Section 1.2                                   Interpretation.  Unless the
context of this Agreement otherwise requires:  (a) words of any gender include
each other gender; (b) words using the singular or plural number also include
the plural or singular number, respectively; (c) the terms “hereof,” “herein,”
“hereby,” “hereto,” and similar words refer to this entire Agreement and not to
any particular Article, Section, Clause, Exhibit or Schedule or any subdivision
of this Agreement; (d) references to “Article,” “Section,” “Clause,” “Exhibit”
or “Schedule” are to the Articles, Sections, Clauses, Exhibits, Sellers’

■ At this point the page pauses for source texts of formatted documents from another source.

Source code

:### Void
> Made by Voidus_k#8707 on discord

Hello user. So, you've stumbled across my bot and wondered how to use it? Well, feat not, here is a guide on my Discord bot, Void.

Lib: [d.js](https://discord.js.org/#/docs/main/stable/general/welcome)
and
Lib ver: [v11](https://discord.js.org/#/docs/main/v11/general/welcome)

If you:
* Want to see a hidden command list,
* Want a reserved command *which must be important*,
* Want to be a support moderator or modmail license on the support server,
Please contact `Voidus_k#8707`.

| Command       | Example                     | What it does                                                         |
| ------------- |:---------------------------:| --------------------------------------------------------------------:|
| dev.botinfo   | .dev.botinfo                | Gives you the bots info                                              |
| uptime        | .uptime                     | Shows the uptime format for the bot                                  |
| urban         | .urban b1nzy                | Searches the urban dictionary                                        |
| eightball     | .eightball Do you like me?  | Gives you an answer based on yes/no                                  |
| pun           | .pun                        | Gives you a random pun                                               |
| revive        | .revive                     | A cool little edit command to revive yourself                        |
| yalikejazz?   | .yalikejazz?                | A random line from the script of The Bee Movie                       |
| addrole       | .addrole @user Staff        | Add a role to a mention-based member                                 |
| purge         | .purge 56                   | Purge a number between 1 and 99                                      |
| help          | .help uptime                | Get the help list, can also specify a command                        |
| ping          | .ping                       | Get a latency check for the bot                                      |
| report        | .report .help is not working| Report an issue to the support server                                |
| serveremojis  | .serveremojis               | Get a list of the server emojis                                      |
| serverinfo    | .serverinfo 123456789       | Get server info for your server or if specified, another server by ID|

Disclosure Schedules and Issuer Disclosure Schedules, respectively, of this
Agreement; (e) the words “include” or “including” shall be deemed to be followed
by “without limitation” or “but not limited to” whether or not such words are
followed by such phrases or phrases of like import; and (f) references to “this
Agreement” or any other agreement or document shall be construed as a reference
to such agreement or document as amended, modified or supplemented and in effect
from time to time and shall include a reference to any document which amends,
modifies or supplements it.  Each section of the Sellers’ Disclosure Schedule or
Issuer Disclosure Schedule will apply only to the corresponding Section or
subsection of this Agreement, unless the relevance of a disclosure on a
particular section of the Sellers’ Disclosure Schedule or Issuer Disclosure
Schedule to one or more other sections of such disclosure schedule is reasonably
apparent from the text of such disclosure.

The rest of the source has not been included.